▶ _Task directions_: When you transcribe the entries below, begin at their first line and stop after the line containing "does the voice"; pictures stay out.

══ Input

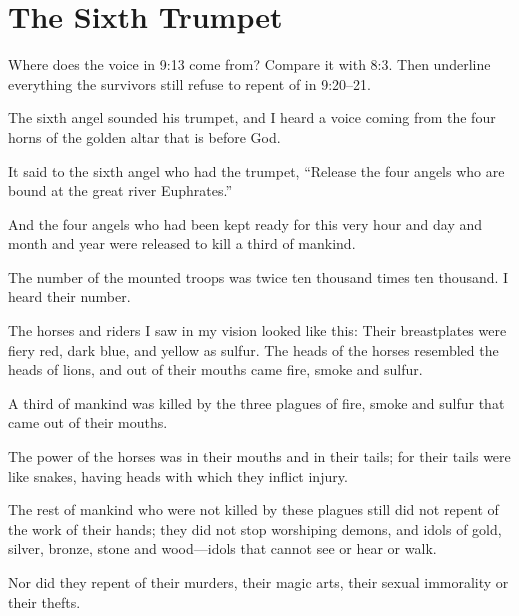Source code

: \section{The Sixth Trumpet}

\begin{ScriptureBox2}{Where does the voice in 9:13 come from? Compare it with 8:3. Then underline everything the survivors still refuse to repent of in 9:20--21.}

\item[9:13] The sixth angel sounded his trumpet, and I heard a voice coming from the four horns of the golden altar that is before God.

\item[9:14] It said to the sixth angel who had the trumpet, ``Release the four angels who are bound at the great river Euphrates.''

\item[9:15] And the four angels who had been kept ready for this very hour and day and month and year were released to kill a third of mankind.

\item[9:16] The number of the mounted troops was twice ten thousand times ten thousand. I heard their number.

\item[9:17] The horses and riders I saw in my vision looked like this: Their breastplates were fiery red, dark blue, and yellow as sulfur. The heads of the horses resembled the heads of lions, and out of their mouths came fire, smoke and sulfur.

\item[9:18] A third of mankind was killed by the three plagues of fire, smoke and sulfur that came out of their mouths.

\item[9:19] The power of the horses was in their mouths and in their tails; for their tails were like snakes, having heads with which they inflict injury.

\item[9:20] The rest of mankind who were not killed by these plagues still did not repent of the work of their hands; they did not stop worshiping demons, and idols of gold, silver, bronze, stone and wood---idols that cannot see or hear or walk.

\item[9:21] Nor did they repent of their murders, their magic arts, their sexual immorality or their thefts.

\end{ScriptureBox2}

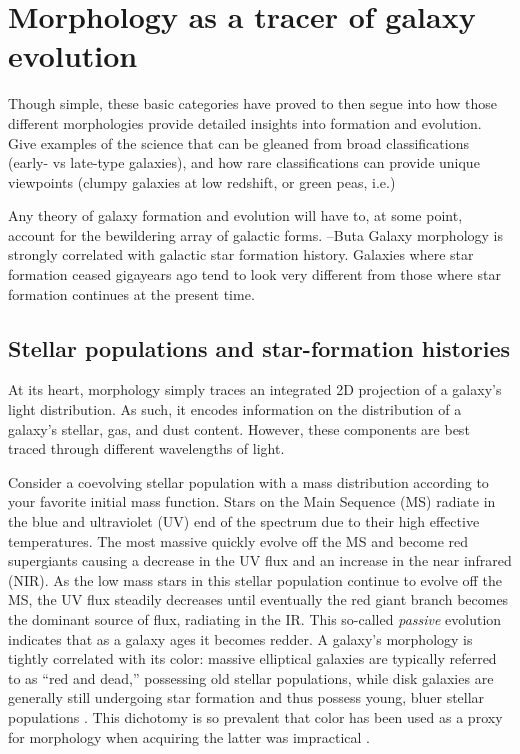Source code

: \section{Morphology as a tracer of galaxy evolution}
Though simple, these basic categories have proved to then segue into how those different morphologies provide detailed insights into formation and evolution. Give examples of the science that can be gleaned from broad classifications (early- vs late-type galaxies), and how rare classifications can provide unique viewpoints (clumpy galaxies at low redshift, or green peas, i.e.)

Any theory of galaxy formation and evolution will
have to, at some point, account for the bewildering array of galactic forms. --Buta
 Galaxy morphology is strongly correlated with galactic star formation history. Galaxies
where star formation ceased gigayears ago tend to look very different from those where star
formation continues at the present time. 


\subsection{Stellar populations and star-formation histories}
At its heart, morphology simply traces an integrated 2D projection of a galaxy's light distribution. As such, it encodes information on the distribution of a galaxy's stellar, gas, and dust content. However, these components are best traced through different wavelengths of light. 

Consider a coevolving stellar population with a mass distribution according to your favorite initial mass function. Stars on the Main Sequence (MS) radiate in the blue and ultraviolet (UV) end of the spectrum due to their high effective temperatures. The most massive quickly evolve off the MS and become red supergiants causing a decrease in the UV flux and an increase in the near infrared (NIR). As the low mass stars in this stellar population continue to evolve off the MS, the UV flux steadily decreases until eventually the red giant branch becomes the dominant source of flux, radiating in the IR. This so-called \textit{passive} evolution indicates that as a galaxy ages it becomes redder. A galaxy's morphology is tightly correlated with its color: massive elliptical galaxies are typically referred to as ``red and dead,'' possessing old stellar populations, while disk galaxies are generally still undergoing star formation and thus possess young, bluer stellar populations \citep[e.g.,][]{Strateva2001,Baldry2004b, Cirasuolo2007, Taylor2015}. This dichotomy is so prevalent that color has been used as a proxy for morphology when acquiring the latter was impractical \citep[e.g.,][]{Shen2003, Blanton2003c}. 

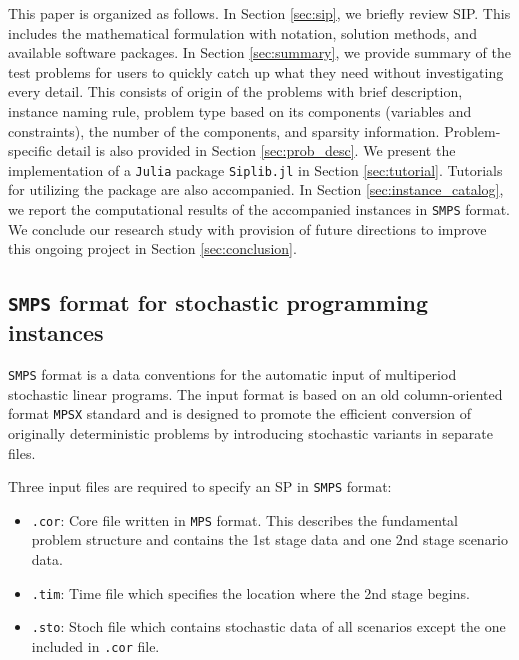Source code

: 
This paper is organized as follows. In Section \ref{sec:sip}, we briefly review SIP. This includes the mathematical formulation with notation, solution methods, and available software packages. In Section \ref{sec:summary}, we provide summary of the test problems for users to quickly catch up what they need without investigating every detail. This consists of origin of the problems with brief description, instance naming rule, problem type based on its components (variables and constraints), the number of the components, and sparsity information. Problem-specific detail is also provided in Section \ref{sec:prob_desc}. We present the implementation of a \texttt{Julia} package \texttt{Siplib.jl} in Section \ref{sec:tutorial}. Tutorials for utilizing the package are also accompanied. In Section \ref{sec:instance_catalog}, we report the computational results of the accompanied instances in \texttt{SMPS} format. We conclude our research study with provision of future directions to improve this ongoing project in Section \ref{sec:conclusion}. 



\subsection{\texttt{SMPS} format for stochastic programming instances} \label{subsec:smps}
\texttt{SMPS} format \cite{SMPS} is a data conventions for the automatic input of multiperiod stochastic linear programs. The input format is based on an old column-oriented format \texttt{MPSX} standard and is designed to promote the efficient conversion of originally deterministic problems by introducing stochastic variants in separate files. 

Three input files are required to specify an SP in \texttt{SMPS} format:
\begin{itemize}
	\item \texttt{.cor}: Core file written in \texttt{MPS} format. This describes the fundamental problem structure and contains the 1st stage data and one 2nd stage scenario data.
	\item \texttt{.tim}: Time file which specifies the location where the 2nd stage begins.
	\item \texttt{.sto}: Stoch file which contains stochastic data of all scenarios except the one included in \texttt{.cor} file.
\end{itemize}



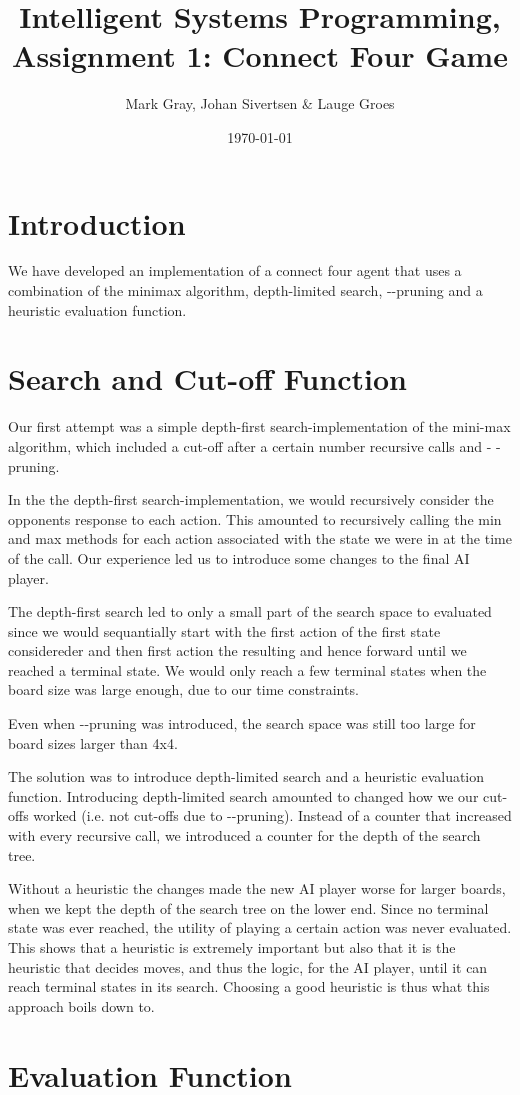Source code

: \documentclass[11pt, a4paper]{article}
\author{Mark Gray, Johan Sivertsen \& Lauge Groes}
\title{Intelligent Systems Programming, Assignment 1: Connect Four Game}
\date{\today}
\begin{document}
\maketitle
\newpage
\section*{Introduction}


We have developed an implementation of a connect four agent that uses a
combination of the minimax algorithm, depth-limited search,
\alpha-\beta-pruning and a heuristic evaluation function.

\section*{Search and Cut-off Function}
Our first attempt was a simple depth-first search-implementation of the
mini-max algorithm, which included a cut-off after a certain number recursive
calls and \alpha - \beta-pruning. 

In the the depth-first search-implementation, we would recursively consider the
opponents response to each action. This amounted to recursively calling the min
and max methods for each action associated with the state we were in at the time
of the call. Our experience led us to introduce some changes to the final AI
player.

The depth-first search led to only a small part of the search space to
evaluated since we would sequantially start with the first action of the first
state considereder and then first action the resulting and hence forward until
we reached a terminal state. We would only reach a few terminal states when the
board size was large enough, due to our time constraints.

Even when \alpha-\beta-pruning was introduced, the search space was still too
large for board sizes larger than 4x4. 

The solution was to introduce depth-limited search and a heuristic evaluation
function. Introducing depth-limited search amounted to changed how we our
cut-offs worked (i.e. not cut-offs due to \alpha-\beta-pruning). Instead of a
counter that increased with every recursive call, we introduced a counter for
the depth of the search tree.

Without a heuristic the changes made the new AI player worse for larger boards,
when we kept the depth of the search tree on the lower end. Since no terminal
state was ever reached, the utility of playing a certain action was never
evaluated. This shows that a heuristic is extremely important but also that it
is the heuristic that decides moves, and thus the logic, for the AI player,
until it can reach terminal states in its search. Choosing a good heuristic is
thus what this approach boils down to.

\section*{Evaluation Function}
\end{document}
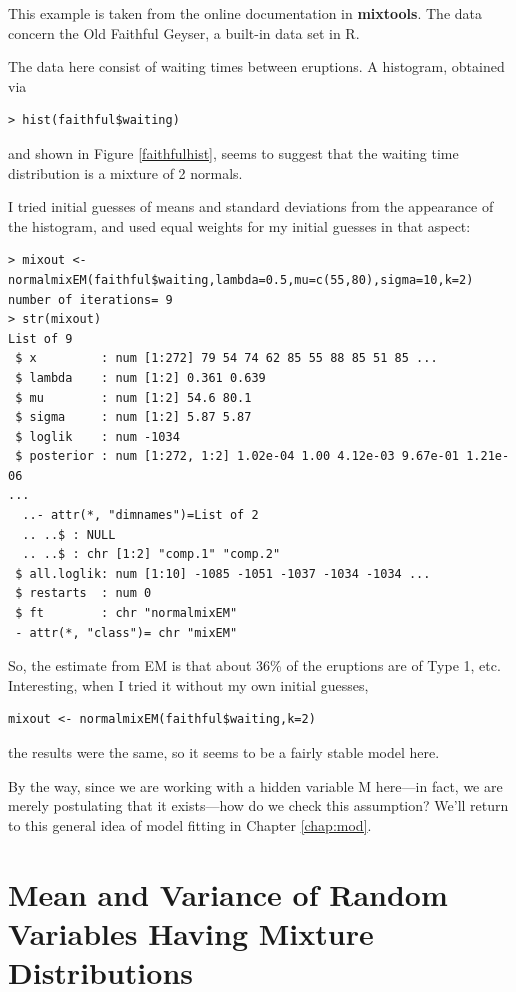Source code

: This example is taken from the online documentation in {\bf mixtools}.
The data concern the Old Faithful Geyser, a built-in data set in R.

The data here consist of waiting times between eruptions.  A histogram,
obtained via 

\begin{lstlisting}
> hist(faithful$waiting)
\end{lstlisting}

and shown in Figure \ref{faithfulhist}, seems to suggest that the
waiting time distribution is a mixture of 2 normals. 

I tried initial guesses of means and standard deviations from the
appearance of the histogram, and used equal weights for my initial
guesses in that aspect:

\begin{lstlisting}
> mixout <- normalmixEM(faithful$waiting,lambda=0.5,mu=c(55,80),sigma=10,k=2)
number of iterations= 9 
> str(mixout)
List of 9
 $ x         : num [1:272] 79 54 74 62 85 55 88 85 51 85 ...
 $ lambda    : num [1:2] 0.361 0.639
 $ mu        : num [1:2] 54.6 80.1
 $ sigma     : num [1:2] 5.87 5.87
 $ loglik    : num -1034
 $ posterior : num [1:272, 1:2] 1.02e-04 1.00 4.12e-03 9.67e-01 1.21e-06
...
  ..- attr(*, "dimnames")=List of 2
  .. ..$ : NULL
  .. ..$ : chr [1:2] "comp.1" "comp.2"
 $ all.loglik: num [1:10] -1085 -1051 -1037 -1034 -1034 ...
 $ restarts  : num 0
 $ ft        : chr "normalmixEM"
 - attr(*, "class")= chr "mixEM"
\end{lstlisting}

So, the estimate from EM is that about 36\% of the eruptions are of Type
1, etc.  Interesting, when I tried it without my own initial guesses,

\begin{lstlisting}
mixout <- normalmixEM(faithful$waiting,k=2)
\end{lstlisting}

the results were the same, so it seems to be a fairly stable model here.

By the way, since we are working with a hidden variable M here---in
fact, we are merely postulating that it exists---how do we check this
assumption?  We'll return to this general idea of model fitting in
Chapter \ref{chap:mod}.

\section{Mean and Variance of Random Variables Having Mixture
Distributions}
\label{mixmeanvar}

════

▶ _Problem solution_:
Source code

: \section{The Sixth Trumpet}

\begin{ScriptureBox2}{Where does the voice in 9:13 come from? Compare it with 8:3. Then underline everything the survivors still refuse to repent of in 9:20--21.}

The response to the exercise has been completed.